(Collected data)

.....

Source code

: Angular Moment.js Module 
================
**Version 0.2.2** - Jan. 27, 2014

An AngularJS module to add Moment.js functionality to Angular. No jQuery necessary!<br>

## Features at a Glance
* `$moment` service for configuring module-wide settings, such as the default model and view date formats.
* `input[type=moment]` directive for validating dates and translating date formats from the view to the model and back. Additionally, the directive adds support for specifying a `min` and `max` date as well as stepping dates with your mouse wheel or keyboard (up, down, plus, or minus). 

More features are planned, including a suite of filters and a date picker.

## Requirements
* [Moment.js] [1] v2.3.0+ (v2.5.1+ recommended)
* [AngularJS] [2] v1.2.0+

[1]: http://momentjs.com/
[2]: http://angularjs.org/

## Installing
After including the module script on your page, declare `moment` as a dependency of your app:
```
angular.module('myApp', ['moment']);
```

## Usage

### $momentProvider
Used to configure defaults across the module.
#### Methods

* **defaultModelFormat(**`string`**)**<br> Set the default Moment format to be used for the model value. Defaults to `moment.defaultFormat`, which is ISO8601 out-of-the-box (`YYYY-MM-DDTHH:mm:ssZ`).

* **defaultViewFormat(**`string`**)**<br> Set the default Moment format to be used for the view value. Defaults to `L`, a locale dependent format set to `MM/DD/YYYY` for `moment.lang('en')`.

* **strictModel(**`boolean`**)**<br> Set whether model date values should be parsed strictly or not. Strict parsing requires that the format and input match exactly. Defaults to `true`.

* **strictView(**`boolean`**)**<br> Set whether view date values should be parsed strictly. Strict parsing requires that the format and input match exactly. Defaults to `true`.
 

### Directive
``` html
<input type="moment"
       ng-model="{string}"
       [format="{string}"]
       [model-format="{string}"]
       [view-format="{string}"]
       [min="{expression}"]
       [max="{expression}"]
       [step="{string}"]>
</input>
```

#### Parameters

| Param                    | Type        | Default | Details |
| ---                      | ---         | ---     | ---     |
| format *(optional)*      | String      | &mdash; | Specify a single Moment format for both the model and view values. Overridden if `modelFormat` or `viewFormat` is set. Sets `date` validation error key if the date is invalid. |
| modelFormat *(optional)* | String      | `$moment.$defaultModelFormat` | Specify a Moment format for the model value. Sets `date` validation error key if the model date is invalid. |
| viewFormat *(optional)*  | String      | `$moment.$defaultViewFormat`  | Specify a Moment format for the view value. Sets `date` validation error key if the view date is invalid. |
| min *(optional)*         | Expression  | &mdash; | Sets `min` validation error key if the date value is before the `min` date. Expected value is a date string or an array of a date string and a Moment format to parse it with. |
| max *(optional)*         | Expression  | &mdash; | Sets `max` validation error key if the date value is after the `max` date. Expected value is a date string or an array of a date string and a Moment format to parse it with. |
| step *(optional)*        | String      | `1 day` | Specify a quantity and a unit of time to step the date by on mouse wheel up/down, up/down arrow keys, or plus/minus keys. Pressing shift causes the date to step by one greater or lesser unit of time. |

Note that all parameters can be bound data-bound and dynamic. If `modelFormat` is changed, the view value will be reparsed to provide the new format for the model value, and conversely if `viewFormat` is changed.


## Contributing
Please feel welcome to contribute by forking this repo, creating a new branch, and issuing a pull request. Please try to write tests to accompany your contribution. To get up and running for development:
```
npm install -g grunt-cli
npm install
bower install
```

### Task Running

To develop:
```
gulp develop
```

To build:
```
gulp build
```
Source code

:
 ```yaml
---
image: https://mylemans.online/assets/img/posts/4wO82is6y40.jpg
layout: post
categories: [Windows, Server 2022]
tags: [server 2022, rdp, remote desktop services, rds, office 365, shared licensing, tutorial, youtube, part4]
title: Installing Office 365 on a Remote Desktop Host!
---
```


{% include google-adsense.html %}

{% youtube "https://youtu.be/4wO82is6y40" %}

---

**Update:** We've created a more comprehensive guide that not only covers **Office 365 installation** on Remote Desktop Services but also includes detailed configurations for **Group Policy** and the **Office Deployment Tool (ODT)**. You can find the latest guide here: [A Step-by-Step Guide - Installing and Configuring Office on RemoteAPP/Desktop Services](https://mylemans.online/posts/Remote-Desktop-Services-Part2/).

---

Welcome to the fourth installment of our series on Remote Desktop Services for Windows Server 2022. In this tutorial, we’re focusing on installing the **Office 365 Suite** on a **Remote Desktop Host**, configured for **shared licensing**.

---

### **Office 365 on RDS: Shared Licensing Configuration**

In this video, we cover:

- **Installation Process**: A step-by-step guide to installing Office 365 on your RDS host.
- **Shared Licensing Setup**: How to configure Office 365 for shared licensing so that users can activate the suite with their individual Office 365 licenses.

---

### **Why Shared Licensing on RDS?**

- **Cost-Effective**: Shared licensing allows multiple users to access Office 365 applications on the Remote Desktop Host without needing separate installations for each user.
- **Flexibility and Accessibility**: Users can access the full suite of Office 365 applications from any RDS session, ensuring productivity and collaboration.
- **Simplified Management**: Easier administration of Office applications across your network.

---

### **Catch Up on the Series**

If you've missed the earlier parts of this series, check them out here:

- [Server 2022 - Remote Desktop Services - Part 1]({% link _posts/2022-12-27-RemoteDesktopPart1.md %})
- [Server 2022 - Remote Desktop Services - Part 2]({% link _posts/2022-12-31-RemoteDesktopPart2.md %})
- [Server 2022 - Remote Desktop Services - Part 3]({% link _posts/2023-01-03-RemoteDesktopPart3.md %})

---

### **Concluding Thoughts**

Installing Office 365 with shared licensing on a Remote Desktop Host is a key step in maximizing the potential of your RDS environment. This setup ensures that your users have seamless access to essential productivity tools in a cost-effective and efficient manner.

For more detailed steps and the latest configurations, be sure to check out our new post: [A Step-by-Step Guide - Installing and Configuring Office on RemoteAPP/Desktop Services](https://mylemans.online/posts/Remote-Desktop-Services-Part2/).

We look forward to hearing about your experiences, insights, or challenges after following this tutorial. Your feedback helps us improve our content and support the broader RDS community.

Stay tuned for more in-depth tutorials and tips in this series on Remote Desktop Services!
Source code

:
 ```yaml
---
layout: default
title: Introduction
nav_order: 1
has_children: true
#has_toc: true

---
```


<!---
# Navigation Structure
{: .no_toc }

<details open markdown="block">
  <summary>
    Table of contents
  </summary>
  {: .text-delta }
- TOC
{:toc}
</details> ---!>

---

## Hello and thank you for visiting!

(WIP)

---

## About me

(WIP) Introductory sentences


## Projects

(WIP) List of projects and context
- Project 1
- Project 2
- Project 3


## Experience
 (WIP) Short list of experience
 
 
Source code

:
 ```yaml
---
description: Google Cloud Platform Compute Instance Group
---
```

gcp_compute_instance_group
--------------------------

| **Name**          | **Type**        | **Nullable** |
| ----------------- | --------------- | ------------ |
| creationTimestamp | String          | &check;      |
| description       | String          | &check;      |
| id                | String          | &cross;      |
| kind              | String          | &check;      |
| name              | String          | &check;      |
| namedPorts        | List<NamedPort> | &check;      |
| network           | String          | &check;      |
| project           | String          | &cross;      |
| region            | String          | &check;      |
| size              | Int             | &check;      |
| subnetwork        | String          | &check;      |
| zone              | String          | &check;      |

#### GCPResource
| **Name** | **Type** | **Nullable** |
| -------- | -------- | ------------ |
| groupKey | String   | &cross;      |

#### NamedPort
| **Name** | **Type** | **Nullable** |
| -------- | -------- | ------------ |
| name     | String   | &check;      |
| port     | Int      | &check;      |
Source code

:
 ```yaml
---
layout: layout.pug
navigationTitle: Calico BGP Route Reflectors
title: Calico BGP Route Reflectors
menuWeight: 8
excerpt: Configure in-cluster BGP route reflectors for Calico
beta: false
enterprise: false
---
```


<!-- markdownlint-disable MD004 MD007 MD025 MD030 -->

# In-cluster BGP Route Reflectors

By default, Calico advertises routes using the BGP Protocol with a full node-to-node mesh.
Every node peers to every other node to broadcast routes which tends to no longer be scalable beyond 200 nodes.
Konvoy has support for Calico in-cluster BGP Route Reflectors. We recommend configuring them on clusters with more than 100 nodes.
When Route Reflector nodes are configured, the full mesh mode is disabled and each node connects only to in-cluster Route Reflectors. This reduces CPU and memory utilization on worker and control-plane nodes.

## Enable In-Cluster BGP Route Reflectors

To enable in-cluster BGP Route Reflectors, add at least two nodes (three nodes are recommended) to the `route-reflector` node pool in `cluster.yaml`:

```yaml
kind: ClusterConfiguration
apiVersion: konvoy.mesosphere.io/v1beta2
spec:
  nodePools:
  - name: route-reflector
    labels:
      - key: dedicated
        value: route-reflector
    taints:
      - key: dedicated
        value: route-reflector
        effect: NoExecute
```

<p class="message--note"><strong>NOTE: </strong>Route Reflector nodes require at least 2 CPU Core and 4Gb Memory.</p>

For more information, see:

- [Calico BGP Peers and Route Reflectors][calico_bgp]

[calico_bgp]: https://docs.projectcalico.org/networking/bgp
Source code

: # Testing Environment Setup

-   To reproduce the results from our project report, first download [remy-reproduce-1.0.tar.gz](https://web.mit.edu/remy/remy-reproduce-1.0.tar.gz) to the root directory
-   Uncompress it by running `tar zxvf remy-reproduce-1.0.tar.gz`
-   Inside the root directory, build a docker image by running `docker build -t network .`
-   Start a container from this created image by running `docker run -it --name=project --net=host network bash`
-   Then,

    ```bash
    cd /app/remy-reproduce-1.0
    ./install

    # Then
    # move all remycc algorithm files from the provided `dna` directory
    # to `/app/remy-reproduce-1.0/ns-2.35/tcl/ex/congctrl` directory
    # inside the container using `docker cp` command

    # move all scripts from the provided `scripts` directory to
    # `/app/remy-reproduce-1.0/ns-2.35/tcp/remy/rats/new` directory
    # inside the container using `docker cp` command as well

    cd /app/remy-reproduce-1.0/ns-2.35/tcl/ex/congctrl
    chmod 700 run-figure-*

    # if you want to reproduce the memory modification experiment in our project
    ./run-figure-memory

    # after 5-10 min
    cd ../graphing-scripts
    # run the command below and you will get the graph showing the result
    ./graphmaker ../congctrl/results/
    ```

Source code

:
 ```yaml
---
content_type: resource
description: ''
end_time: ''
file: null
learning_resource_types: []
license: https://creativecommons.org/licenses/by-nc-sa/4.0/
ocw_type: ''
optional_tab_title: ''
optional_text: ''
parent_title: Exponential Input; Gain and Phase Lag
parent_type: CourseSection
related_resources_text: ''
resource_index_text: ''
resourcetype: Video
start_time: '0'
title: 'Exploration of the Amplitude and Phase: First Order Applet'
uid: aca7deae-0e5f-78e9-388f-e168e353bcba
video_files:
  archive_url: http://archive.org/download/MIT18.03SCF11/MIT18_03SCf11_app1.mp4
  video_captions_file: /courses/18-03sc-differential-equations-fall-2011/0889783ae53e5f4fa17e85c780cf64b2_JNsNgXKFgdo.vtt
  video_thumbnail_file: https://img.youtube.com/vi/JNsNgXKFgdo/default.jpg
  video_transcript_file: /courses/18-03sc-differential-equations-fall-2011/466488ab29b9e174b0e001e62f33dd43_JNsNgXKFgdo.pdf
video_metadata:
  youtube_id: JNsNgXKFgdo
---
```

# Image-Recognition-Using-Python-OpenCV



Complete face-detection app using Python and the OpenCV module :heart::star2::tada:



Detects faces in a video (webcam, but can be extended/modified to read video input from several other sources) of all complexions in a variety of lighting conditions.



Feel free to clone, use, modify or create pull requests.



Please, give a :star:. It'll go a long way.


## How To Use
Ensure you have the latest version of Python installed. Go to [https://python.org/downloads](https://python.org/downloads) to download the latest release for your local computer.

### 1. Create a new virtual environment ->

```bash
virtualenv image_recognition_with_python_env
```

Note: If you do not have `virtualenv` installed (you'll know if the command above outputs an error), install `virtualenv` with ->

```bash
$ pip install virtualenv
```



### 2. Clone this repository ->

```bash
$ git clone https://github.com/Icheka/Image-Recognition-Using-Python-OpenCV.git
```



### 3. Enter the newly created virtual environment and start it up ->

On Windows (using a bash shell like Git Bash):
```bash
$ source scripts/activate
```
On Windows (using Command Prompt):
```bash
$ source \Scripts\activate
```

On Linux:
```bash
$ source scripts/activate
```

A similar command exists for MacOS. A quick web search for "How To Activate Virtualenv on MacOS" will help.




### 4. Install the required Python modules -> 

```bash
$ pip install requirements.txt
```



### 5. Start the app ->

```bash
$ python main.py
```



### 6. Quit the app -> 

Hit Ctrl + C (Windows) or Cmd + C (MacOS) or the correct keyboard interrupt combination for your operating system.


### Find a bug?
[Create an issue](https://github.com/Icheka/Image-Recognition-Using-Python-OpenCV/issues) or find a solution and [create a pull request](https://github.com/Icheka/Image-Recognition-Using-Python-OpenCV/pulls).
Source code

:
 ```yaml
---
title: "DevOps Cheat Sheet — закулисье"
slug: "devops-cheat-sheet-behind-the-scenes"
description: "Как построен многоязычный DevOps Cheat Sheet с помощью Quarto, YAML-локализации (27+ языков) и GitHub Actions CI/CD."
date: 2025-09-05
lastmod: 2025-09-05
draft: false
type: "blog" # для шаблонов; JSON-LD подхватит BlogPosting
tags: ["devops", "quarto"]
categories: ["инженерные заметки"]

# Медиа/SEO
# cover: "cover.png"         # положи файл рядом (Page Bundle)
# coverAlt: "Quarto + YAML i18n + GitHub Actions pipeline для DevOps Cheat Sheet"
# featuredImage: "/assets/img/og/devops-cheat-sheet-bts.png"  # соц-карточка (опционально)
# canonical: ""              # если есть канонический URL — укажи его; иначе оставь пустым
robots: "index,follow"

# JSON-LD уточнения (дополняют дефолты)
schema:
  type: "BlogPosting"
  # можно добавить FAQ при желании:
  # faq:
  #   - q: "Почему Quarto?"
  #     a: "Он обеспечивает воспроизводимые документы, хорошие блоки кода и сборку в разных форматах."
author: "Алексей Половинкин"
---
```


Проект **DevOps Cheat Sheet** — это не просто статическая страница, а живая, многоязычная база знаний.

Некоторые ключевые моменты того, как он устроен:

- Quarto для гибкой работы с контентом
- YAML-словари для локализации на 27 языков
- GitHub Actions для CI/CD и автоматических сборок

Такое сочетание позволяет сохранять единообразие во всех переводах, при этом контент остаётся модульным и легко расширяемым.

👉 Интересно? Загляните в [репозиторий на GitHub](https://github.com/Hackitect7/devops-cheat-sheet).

.....

WORK TO BE COMPLETED
Find all the lines with "minus" in the data and copy them.

YOUR RESPONSE
* `input[type=moment]` directive for validating dates and translating date formats from the view to the model and back. Additionally, the directive adds support for specifying a `min` and `max` date as well as stepping dates with your mouse wheel or keyboard (up, down, plus, or minus). 
| step *(optional)*        | String      | `1 day` | Specify a quantity and a unit of time to step the date by on mouse wheel up/down, up/down arrow keys, or plus/minus keys. Pressing shift causes the date to step by one greater or lesser unit of time. |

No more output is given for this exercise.